Questo aggiornamento porta con sé effetti non neutri: in città dove gli affitti sono molto alti, l’indicatore penalizza la qualità della vita. Di contro, territori con un buon equilibrio tra costo della vita e livello dei servizi — anche se meno ricchi — possono risultare più “vivibili”.
Un aspetto particolarmente interessante: la percezione soggettiva del benessere — misurata da rilevazioni come quelle dell’ISTAT — spesso coincide con le classifiche oggettive, ma non sempre. Alcune province con indicatori medi possono registrare un alto grado di soddisfazione, grazie a comunità coese, servizi locali efficaci, un buon rapporto con la natura, qualità sociale.
In questo senso, la classifica di fine anno non fotografa solo l’Italia delle infrastrutture e della ricchezza, ma anche quella delle “micro-scelte”: vivibilità dei quartieri, accesso alla natura, coesione sociale, equilibrio tra lavoro e qualità della vita.
Una fotografia utile
Nonostante l’utilità della classifica annuale, alcuni osservatori critici segnalano limiti e avvertenze:
- L’equilibrio tra indicatori oggettivi e percezione personale può generare una rappresentazione parziale, che valorizza certi modelli di vita (città piccole, tranquilli centri urbani, forte coesione sociale) e penalizza altri (metropoli, movimenti, mobilità, diversità).
- Le classifiche aggregano province: ciò nasconde le disomogeneità interne, tra aree centrali e periferiche, tra zone ben collegate e quartieri isolati, tra centri vitali e paesi in calo.
- Alcuni indicatori — come il costo dell’abitare, l’inquinamento, la qualità ambientale — possono variare molto da un quartiere all’altro, e una media provinciale può nascondere sacche di degrado o disagio.
- Le classifiche misurano condizioni materiali e struttura dei servizi, ma meno le dinamiche sociali: integrazione, coesione, reti di solidarietà, mobilità sociale, opportunità di crescita culturale o personale.
Quello che emerge dalla classifica 2025 è, innanzitutto, un’Italia divisa: un Nord che — in larga parte — sa garantire benessere, servizi, sicurezza, lavoro; un Sud e un’Italia insulare che restano in difficoltà strutturali e sociali difficili da colmare.
Ma emergono anche segnali di cambiamento: le grandi città, nonostante le criticità, restano attrattive e in parte resilienti. Alcune metropoli mostrano che con politiche urbane attente, investimenti in infrastrutture e servizi, e un equilibrio tra crescita economica e qualità della vita, la vita in città può essere sostenibile e desiderabile.

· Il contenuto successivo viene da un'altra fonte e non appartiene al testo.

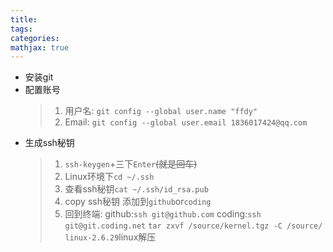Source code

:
 ```yaml
---
title:
tags:
categories:
mathjax: true
---
```




<!--more-->
- 安装git
- 配置账号
	> 1. 用户名: `git config --global user.name "ffdy"`
	> 2. Email: `git config --global user.email 1836017424@qq.com`
- 生成ssh秘钥
	> 1. `ssh-keygen`+三下`Enter`~~(就是回车)~~
	> 2. Linux环境下`cd ~/.ssh`
	> 3. 查看ssh秘钥`cat ~/.ssh/id_rsa.pub`
	> 4. copy ssh秘钥 添加到`github`or`coding`
	> 5. 回到终端:
		github:`ssh git@github.com`
		coding:`ssh git@git.coding.net`
`tar zxvf /source/kernel.tgz -C /source/ linux-2.6.29`linux解压
<!--stackedit_data:
eyJoaXN0b3J5IjpbLTMzNDI1MjM2NCwtMTkxODI4NTE4MSwtNz
cxMzU4MjMzXX0=
-->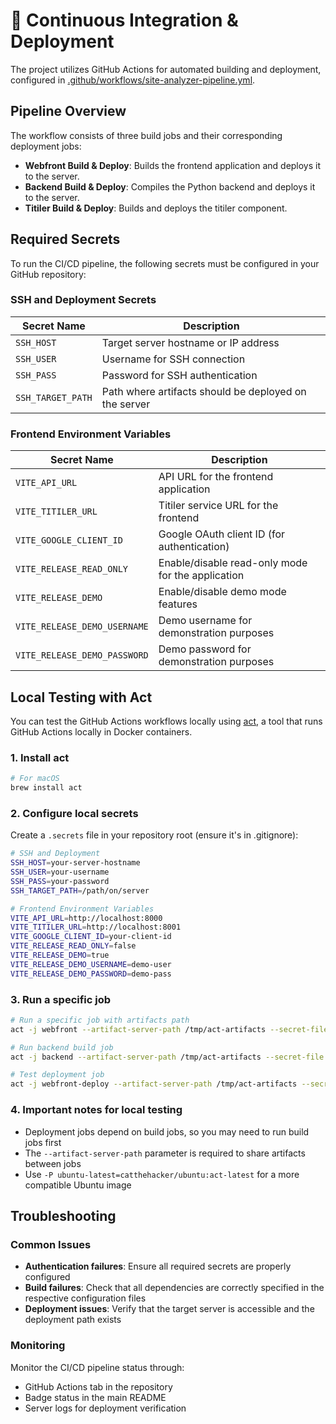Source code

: # 🔄 Continuous Integration & Deployment

The project utilizes GitHub Actions for automated building and deployment, configured in [.github/workflows/site-analyzer-pipeline.yml](../.github/workflows/site-analyzer-pipeline.yml).

## Pipeline Overview

The workflow consists of three build jobs and their corresponding deployment jobs:

- **Webfront Build & Deploy**: Builds the frontend application and deploys it to the server.
- **Backend Build & Deploy**: Compiles the Python backend and deploys it to the server.
- **Titiler Build & Deploy**: Builds and deploys the titiler component.

## Required Secrets

To run the CI/CD pipeline, the following secrets must be configured in your GitHub repository:

### SSH and Deployment Secrets

| Secret Name | Description |
|-------------|-------------|
| `SSH_HOST` | Target server hostname or IP address |
| `SSH_USER` | Username for SSH connection |
| `SSH_PASS` | Password for SSH authentication |
| `SSH_TARGET_PATH` | Path where artifacts should be deployed on the server |

### Frontend Environment Variables

| Secret Name | Description |
|-------------|-------------|
| `VITE_API_URL` | API URL for the frontend application |
| `VITE_TITILER_URL` | Titiler service URL for the frontend |
| `VITE_GOOGLE_CLIENT_ID` | Google OAuth client ID (for authentication) |
| `VITE_RELEASE_READ_ONLY` | Enable/disable read-only mode for the application |
| `VITE_RELEASE_DEMO` | Enable/disable demo mode features |
| `VITE_RELEASE_DEMO_USERNAME` | Demo username for demonstration purposes |
| `VITE_RELEASE_DEMO_PASSWORD` | Demo password for demonstration purposes |

## Local Testing with Act

You can test the GitHub Actions workflows locally using [act](https://github.com/nektos/act), a tool that runs GitHub Actions locally in Docker containers.

### 1. Install act

```bash
# For macOS
brew install act
```

### 2. Configure local secrets

Create a `.secrets` file in your repository root (ensure it's in .gitignore):

```bash
# SSH and Deployment
SSH_HOST=your-server-hostname
SSH_USER=your-username
SSH_PASS=your-password
SSH_TARGET_PATH=/path/on/server

# Frontend Environment Variables
VITE_API_URL=http://localhost:8000
VITE_TITILER_URL=http://localhost:8001
VITE_GOOGLE_CLIENT_ID=your-client-id
VITE_RELEASE_READ_ONLY=false
VITE_RELEASE_DEMO=true
VITE_RELEASE_DEMO_USERNAME=demo-user
VITE_RELEASE_DEMO_PASSWORD=demo-pass
```

### 3. Run a specific job

```bash
# Run a specific job with artifacts path
act -j webfront --artifact-server-path /tmp/act-artifacts --secret-file .secrets

# Run backend build job
act -j backend --artifact-server-path /tmp/act-artifacts --secret-file .secrets

# Test deployment job
act -j webfront-deploy --artifact-server-path /tmp/act-artifacts --secret-file .secrets
```

### 4. Important notes for local testing

- Deployment jobs depend on build jobs, so you may need to run build jobs first
- The `--artifact-server-path` parameter is required to share artifacts between jobs
- Use `-P ubuntu-latest=catthehacker/ubuntu:act-latest` for a more compatible Ubuntu image

## Troubleshooting

### Common Issues

- **Authentication failures**: Ensure all required secrets are properly configured
- **Build failures**: Check that all dependencies are correctly specified in the respective configuration files
- **Deployment issues**: Verify that the target server is accessible and the deployment path exists

### Monitoring

Monitor the CI/CD pipeline status through:
- GitHub Actions tab in the repository
- Badge status in the main README
- Server logs for deployment verification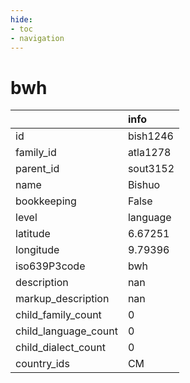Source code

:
 ```yaml
---
hide:
- toc
- navigation
---
```

# bwh
|                      | info     |
|:---------------------|:---------|
| id                   | bish1246 |
| family_id            | atla1278 |
| parent_id            | sout3152 |
| name                 | Bishuo   |
| bookkeeping          | False    |
| level                | language |
| latitude             | 6.67251  |
| longitude            | 9.79396  |
| iso639P3code         | bwh      |
| description          | nan      |
| markup_description   | nan      |
| child_family_count   | 0        |
| child_language_count | 0        |
| child_dialect_count  | 0        |
| country_ids          | CM       |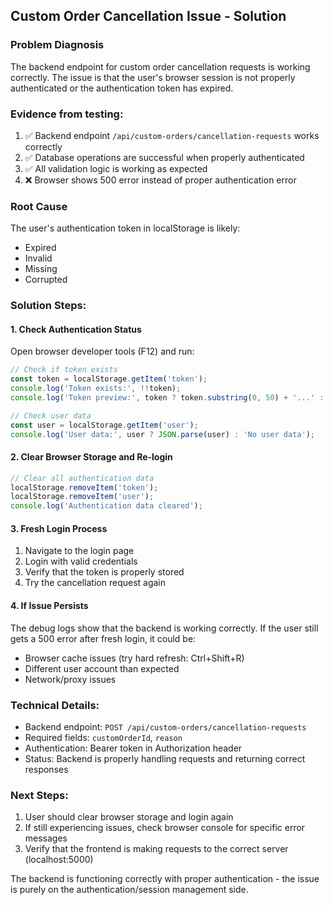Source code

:## Custom Order Cancellation Issue - Solution

### Problem Diagnosis
The backend endpoint for custom order cancellation requests is working correctly. The issue is that the user's browser session is not properly authenticated or the authentication token has expired.

### Evidence from testing:
1. ✅ Backend endpoint `/api/custom-orders/cancellation-requests` works correctly
2. ✅ Database operations are successful when properly authenticated
3. ✅ All validation logic is working as expected
4. ❌ Browser shows 500 error instead of proper authentication error

### Root Cause
The user's authentication token in localStorage is likely:
- Expired
- Invalid
- Missing
- Corrupted

### Solution Steps:

#### 1. **Check Authentication Status**
Open browser developer tools (F12) and run:
```javascript
// Check if token exists
const token = localStorage.getItem('token');
console.log('Token exists:', !!token);
console.log('Token preview:', token ? token.substring(0, 50) + '...' : 'No token');

// Check user data
const user = localStorage.getItem('user');
console.log('User data:', user ? JSON.parse(user) : 'No user data');
```

#### 2. **Clear Browser Storage and Re-login**
```javascript
// Clear all authentication data
localStorage.removeItem('token');
localStorage.removeItem('user');
console.log('Authentication data cleared');
```

#### 3. **Fresh Login Process**
1. Navigate to the login page
2. Login with valid credentials
3. Verify that the token is properly stored
4. Try the cancellation request again

#### 4. **If Issue Persists**
The debug logs show that the backend is working correctly. If the user still gets a 500 error after fresh login, it could be:
- Browser cache issues (try hard refresh: Ctrl+Shift+R)
- Different user account than expected
- Network/proxy issues

### Technical Details:
- Backend endpoint: `POST /api/custom-orders/cancellation-requests`
- Required fields: `customOrderId`, `reason`
- Authentication: Bearer token in Authorization header
- Status: Backend is properly handling requests and returning correct responses

### Next Steps:
1. User should clear browser storage and login again
2. If still experiencing issues, check browser console for specific error messages
3. Verify that the frontend is making requests to the correct server (localhost:5000)

The backend is functioning correctly with proper authentication - the issue is purely on the authentication/session management side.
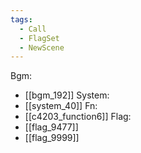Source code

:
 ```yaml
---
tags:
  - Call
  - FlagSet
  - NewScene
---
```

Bgm:
- [[bgm_192]]
System:
- [[system_40]]
Fn:
- [[c4203_function6]]
Flag:
- [[flag_9477]]
- [[flag_9999]]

Per il Sud, invece, la sfida rimane complessa: senza un progetto strutturale di rilancio — infrastrutture, lavoro, istruzione, servizi sociali — è difficile pensare a un’inversione di tendenza. Le differenze sono profonde, e non bastano incentivi temporanei: servono politiche di medio-lungo termine, orientate a ridurre il divario in termini reali e percepiti, a superare il gap generazionale, a rendere possibile per i giovani restare o tornare, con dignità e speranza.